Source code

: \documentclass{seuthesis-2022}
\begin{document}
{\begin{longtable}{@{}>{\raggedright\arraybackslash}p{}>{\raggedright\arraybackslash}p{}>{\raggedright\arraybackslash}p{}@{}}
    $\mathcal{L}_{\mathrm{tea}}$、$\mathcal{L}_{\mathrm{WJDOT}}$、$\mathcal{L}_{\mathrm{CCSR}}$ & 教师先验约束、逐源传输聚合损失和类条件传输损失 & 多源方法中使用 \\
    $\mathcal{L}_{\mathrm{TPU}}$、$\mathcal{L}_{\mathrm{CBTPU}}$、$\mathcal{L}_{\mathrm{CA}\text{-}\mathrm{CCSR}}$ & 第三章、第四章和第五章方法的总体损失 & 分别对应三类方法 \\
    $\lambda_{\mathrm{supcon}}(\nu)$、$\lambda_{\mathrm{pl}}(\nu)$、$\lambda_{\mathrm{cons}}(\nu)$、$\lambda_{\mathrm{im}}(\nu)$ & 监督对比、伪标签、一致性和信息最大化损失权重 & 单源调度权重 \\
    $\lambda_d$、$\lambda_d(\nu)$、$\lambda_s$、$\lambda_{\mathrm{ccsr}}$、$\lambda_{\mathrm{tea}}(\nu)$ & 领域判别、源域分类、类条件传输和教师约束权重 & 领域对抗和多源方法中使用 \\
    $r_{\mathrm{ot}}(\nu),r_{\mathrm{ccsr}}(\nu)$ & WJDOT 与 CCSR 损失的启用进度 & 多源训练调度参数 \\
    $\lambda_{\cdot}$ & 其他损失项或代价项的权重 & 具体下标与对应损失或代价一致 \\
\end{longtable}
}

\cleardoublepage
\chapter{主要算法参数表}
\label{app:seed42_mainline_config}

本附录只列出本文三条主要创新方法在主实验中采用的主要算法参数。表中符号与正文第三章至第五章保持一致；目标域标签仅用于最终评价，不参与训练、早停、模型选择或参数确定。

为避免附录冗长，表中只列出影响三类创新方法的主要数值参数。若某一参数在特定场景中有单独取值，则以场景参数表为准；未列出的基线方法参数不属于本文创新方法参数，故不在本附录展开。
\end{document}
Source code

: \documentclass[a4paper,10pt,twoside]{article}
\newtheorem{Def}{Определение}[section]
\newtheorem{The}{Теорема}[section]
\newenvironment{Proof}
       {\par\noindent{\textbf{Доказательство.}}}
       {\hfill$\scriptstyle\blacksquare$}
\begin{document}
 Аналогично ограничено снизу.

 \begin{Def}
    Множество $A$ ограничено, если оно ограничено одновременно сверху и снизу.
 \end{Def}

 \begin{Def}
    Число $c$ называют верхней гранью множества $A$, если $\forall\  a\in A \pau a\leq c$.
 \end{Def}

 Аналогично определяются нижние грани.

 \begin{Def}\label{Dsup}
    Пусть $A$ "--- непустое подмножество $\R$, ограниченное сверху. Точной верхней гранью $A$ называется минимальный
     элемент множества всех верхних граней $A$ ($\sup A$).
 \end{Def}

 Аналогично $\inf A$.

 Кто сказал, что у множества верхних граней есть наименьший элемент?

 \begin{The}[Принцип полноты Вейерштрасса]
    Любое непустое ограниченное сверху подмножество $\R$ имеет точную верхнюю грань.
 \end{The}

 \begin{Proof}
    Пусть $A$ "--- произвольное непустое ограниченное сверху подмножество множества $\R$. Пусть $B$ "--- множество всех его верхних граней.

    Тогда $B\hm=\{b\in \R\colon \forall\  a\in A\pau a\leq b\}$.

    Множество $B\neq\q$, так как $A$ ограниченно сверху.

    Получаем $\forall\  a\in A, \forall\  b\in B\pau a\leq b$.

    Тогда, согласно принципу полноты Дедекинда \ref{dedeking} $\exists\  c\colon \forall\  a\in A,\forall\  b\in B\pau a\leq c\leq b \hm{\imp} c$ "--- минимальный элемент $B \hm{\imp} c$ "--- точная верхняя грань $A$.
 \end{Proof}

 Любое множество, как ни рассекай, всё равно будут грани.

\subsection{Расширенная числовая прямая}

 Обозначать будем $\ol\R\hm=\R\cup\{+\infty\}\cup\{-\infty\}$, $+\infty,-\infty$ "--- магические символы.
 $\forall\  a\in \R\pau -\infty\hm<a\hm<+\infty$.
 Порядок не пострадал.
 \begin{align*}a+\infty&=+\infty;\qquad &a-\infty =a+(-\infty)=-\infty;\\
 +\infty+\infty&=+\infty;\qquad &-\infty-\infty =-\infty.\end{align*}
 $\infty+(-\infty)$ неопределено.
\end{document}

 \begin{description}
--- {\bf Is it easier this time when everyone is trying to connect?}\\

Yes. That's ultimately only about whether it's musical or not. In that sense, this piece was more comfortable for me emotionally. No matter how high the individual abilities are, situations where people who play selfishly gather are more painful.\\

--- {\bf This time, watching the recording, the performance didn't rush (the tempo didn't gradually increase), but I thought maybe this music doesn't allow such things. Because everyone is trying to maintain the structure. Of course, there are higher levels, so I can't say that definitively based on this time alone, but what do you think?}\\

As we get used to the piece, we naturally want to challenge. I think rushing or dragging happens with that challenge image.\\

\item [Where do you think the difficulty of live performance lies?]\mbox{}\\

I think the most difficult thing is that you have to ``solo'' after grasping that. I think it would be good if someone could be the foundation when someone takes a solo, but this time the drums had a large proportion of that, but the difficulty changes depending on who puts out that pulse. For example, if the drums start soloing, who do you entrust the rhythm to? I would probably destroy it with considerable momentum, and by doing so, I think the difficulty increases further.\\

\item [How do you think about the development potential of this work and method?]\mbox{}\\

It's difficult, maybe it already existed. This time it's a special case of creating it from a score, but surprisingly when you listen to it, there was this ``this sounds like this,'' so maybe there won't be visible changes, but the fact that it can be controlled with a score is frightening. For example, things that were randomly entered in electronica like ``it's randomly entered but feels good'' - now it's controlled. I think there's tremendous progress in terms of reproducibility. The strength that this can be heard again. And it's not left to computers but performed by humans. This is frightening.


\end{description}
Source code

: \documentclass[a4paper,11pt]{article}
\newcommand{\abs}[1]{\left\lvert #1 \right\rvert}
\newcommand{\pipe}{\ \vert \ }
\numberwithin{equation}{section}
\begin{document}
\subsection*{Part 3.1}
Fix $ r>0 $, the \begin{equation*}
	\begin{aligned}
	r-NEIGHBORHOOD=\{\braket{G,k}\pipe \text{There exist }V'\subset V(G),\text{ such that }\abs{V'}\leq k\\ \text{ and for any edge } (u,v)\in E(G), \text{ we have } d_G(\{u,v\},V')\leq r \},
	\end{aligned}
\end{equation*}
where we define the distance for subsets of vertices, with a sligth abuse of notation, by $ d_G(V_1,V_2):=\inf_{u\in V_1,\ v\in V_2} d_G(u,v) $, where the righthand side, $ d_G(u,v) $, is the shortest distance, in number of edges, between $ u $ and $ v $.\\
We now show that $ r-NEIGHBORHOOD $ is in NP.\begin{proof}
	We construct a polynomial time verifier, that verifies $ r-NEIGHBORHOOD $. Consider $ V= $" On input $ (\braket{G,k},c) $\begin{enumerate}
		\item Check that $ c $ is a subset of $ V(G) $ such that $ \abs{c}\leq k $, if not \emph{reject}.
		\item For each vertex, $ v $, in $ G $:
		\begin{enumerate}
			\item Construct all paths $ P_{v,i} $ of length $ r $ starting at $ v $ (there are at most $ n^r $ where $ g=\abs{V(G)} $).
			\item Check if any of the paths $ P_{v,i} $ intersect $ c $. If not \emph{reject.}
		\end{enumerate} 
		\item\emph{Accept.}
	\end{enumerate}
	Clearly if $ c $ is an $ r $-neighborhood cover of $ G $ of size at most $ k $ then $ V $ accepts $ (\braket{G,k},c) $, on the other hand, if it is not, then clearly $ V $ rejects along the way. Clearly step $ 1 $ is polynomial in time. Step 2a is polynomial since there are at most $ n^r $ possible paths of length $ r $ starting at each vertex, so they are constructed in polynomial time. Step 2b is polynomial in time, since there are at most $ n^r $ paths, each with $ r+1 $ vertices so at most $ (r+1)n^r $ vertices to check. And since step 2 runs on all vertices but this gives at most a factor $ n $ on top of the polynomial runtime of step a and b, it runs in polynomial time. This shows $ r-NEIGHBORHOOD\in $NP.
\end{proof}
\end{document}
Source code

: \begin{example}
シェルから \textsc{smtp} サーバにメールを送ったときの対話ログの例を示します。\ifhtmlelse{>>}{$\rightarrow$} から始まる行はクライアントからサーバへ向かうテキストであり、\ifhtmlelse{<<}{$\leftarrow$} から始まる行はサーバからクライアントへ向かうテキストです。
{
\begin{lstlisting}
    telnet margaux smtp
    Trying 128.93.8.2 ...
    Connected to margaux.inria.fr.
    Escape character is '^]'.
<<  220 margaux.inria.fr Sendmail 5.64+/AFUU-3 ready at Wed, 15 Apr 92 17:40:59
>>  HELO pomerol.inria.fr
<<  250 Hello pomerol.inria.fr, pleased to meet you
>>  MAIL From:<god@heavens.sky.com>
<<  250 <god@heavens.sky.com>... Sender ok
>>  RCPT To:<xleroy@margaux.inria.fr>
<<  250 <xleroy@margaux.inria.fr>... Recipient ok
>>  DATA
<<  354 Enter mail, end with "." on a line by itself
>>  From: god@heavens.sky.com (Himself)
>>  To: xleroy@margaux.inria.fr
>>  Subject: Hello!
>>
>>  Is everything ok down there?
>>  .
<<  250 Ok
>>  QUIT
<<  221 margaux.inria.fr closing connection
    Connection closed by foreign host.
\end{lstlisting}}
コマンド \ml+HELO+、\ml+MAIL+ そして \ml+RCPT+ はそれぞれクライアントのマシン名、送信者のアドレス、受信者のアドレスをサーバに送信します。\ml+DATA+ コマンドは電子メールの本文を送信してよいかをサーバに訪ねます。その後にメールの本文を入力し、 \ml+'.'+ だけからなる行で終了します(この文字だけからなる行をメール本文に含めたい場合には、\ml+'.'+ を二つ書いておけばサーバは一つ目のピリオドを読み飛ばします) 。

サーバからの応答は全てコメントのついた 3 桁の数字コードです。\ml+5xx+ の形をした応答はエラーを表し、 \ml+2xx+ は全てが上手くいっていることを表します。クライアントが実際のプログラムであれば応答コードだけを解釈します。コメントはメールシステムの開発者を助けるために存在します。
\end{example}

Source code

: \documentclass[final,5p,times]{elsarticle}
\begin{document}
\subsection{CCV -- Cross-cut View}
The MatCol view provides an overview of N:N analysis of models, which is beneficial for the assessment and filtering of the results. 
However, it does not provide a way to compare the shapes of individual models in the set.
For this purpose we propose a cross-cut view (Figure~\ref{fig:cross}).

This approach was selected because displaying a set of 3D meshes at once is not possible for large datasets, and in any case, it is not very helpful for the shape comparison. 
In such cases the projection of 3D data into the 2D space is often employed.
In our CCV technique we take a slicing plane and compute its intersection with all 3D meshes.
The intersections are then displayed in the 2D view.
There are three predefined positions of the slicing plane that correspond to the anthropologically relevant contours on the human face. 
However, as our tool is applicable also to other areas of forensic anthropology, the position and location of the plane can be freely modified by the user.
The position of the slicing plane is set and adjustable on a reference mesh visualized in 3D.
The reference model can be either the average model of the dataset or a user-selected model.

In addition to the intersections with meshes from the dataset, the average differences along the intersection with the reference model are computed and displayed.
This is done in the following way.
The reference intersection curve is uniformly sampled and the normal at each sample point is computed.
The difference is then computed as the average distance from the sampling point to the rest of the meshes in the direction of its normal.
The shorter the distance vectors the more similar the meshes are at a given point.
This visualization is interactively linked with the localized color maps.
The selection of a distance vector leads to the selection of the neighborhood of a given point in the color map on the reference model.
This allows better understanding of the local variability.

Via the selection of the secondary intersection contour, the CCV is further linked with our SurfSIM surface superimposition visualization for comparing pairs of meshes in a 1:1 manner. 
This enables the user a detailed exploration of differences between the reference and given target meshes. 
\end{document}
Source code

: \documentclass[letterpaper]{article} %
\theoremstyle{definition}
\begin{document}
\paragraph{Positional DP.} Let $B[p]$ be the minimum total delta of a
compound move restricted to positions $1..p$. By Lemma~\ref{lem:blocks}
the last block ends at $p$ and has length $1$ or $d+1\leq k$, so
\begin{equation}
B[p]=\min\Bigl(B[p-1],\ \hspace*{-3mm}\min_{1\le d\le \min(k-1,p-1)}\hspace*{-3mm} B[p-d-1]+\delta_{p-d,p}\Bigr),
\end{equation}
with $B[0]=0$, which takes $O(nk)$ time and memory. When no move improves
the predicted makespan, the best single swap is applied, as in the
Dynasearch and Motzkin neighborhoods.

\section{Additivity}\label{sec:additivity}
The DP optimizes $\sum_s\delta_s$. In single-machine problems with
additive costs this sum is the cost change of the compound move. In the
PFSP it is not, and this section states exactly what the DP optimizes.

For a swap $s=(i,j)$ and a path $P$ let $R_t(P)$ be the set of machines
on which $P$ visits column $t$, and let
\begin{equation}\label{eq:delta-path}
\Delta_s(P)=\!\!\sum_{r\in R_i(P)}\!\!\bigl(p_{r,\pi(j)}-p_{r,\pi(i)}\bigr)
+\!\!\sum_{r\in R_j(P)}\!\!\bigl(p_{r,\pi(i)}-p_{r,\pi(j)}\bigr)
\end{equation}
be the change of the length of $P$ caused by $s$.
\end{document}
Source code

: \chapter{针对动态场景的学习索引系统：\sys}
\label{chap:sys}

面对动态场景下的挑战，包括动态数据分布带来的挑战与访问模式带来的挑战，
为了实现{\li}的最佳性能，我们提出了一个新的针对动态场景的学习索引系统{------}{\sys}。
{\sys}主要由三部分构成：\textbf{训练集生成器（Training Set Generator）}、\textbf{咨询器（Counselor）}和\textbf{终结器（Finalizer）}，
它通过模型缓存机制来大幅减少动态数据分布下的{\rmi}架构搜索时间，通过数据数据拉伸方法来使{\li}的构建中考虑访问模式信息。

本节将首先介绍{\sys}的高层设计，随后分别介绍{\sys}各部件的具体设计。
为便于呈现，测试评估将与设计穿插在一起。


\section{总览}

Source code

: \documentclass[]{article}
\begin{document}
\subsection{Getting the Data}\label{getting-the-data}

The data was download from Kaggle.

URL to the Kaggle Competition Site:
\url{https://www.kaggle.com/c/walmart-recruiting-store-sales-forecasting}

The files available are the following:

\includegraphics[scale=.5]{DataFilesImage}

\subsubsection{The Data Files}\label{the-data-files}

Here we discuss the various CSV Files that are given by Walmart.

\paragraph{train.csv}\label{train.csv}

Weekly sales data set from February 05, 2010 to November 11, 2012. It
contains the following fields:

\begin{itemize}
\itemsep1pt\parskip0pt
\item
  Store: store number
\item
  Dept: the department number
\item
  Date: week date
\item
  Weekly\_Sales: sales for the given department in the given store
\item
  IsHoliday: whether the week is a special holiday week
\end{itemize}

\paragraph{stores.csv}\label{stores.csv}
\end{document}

........

__Exercise objective__
In the lines above, find each one with "user" and list it.

__Response for this exercise__
However, as our tool is applicable also to other areas of forensic anthropology, the position and location of the plane can be freely modified by the user.
The reference model can be either the average model of the dataset or a user-selected model.
This enables the user a detailed exploration of differences between the reference and given target meshes. 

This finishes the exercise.